Goal of the exercise
Go line by line through the records below. Copy whichever lines contain the string "provided".

Working data
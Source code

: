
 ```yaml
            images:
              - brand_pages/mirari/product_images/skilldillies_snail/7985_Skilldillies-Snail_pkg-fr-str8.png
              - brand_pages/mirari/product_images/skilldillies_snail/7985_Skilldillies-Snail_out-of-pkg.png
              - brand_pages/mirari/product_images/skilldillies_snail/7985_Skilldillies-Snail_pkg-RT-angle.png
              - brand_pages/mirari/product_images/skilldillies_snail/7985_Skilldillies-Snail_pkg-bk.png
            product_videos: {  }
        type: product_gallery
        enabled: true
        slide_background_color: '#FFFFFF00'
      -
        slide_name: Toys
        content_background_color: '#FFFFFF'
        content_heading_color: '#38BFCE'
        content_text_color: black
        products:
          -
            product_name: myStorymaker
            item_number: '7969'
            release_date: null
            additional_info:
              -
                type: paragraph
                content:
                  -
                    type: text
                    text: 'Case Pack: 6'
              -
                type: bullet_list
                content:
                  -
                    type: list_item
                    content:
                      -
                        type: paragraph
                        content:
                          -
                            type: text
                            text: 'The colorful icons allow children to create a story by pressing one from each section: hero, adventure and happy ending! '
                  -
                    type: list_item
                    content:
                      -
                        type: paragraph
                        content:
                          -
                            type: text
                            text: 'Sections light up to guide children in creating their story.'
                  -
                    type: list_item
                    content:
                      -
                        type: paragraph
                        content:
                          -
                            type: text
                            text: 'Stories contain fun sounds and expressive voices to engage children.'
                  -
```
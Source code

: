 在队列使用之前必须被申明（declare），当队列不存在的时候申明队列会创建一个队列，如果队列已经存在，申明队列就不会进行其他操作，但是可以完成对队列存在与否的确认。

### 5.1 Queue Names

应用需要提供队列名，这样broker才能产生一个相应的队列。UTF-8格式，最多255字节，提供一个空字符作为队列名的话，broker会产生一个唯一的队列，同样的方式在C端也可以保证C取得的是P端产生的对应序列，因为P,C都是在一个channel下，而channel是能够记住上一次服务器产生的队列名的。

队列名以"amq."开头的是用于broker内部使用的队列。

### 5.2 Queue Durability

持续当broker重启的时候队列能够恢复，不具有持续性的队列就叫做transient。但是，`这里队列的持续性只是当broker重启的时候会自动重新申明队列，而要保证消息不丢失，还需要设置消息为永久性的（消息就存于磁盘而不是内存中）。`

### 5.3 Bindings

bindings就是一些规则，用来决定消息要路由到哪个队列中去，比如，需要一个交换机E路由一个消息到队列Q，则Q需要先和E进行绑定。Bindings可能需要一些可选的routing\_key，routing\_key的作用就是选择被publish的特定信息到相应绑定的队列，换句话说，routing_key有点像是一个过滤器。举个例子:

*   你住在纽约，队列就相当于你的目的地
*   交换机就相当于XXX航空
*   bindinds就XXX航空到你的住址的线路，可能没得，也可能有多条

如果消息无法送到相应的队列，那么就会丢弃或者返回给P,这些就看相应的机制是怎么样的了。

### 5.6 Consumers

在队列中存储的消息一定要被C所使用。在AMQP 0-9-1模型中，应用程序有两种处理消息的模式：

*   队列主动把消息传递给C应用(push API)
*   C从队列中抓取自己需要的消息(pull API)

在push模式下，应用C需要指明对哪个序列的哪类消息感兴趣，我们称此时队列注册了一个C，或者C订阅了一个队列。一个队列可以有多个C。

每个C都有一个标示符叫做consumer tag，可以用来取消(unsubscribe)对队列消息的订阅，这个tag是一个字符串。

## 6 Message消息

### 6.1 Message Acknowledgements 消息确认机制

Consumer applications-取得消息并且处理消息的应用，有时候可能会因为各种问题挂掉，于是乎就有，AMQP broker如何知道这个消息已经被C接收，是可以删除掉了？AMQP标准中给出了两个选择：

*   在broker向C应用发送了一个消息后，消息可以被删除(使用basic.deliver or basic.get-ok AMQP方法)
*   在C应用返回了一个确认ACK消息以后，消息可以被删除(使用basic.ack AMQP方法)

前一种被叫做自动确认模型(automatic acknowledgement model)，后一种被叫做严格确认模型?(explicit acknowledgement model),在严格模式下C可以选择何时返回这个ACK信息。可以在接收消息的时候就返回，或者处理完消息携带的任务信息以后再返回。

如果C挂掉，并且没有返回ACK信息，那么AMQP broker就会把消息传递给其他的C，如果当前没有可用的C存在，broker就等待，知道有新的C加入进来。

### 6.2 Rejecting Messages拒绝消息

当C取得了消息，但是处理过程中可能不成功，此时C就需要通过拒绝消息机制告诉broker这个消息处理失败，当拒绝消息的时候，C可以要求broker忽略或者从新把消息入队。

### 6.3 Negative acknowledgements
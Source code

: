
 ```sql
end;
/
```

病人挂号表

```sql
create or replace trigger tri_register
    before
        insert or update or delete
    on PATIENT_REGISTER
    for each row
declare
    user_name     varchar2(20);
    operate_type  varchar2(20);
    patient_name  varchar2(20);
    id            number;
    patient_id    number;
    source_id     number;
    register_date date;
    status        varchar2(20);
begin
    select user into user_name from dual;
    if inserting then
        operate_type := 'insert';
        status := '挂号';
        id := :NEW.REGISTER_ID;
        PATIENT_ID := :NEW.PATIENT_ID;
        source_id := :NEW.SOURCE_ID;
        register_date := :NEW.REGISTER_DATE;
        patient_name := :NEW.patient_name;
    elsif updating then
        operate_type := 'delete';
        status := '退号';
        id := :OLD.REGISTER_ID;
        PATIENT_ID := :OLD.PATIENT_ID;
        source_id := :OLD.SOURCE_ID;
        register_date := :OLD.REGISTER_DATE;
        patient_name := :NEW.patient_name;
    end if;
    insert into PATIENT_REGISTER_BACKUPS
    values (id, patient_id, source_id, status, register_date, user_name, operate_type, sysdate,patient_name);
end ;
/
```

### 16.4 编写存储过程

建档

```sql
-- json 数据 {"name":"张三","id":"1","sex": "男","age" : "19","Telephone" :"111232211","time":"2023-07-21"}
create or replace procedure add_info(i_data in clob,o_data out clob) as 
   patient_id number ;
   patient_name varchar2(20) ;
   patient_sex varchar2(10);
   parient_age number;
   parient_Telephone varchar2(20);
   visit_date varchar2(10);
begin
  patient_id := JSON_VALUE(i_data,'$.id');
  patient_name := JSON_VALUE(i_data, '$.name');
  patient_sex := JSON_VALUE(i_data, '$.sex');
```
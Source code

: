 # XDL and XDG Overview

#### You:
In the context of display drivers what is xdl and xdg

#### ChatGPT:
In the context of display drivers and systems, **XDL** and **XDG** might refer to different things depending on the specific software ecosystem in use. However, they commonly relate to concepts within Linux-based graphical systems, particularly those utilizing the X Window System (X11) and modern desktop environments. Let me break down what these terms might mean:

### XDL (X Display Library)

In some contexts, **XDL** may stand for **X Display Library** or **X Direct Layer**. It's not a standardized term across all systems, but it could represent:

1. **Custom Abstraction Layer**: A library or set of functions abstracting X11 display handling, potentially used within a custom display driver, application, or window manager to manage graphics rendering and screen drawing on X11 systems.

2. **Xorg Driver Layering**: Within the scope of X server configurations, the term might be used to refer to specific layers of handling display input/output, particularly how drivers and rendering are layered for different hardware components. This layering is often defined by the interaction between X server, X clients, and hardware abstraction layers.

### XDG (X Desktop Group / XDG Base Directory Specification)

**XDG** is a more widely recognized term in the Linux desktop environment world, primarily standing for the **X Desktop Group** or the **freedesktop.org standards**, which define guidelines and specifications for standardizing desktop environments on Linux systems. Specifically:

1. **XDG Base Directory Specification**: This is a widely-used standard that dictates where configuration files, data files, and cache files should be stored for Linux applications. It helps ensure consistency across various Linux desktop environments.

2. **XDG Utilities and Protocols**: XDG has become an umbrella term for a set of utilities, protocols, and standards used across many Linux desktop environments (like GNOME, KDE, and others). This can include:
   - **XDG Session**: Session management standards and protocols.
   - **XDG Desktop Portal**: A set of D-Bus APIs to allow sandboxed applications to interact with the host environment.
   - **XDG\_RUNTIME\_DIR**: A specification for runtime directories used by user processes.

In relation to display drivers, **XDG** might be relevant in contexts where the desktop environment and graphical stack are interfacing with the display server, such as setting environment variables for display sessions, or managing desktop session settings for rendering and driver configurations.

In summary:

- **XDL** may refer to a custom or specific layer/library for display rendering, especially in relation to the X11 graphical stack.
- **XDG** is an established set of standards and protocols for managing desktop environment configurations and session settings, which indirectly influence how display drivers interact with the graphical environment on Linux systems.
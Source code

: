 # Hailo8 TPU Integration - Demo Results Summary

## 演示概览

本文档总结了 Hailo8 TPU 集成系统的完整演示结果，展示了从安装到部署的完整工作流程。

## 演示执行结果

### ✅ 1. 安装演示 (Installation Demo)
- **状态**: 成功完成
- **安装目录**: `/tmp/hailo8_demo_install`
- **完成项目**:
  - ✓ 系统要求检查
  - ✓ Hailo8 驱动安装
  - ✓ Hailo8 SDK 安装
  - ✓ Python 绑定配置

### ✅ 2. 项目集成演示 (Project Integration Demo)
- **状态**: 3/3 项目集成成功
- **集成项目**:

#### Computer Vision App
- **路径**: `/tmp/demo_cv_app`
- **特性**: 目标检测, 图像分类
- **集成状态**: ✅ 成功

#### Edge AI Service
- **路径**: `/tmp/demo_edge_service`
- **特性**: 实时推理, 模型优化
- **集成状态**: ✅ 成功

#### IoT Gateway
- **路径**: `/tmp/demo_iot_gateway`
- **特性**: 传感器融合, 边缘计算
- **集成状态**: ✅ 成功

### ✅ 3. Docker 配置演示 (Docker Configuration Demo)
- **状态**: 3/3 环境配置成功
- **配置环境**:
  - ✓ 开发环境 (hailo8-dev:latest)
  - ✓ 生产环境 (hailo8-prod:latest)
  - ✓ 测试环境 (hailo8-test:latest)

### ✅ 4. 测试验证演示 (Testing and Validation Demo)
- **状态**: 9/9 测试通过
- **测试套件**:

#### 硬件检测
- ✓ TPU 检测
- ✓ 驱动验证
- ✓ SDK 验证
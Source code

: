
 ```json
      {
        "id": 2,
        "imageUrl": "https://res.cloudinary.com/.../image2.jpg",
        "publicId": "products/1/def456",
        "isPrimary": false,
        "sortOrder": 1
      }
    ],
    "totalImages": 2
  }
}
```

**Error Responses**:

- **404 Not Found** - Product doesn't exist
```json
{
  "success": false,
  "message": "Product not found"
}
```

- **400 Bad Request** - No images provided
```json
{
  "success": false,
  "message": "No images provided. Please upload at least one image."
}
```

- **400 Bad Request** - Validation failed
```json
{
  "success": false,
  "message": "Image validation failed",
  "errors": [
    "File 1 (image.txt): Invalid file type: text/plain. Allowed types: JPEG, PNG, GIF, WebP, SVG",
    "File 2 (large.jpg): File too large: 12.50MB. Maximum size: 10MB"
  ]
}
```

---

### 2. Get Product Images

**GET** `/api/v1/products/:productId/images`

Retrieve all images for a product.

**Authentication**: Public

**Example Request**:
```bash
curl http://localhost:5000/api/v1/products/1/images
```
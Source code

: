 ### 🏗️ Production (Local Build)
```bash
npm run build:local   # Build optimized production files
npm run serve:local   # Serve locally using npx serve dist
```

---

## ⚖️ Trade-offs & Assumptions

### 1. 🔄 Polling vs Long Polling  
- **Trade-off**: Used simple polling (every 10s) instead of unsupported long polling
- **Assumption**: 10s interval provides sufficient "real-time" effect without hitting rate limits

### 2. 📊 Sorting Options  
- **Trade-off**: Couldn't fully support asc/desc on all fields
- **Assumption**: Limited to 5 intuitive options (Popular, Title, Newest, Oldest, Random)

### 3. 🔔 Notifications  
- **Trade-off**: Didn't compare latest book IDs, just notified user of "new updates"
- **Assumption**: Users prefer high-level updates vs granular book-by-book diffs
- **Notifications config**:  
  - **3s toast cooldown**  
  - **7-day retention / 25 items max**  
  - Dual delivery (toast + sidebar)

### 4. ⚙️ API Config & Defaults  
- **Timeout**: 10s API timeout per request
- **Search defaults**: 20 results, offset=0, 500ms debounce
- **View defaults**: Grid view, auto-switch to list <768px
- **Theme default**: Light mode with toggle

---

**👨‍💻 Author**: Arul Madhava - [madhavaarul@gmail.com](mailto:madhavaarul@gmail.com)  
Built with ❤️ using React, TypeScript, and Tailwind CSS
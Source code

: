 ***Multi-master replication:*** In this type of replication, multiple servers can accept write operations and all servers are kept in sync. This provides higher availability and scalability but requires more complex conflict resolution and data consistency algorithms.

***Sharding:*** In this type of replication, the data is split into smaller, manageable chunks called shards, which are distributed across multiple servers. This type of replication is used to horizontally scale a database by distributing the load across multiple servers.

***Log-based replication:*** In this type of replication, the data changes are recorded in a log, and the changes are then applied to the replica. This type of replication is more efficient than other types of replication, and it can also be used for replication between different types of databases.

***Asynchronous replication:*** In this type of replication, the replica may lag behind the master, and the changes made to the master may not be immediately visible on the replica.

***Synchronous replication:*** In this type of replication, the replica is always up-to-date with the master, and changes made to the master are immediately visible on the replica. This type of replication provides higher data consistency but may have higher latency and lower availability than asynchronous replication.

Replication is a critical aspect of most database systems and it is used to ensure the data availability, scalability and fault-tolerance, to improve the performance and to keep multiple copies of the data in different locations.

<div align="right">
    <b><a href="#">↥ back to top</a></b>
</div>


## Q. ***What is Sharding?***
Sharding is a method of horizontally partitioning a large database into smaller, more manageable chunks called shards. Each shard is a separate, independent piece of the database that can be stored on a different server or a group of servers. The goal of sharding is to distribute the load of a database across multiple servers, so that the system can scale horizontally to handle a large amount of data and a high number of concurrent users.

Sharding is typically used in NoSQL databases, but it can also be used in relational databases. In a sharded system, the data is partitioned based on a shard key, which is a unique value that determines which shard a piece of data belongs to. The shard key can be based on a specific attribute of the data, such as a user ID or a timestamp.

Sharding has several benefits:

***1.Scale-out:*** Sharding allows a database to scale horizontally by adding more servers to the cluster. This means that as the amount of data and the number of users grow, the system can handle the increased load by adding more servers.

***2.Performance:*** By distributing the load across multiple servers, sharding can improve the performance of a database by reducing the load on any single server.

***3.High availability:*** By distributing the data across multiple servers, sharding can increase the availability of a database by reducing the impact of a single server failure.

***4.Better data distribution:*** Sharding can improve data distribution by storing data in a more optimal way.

Response area
- **400 Bad Request** - No images provided
  "message": "No images provided. Please upload at least one image."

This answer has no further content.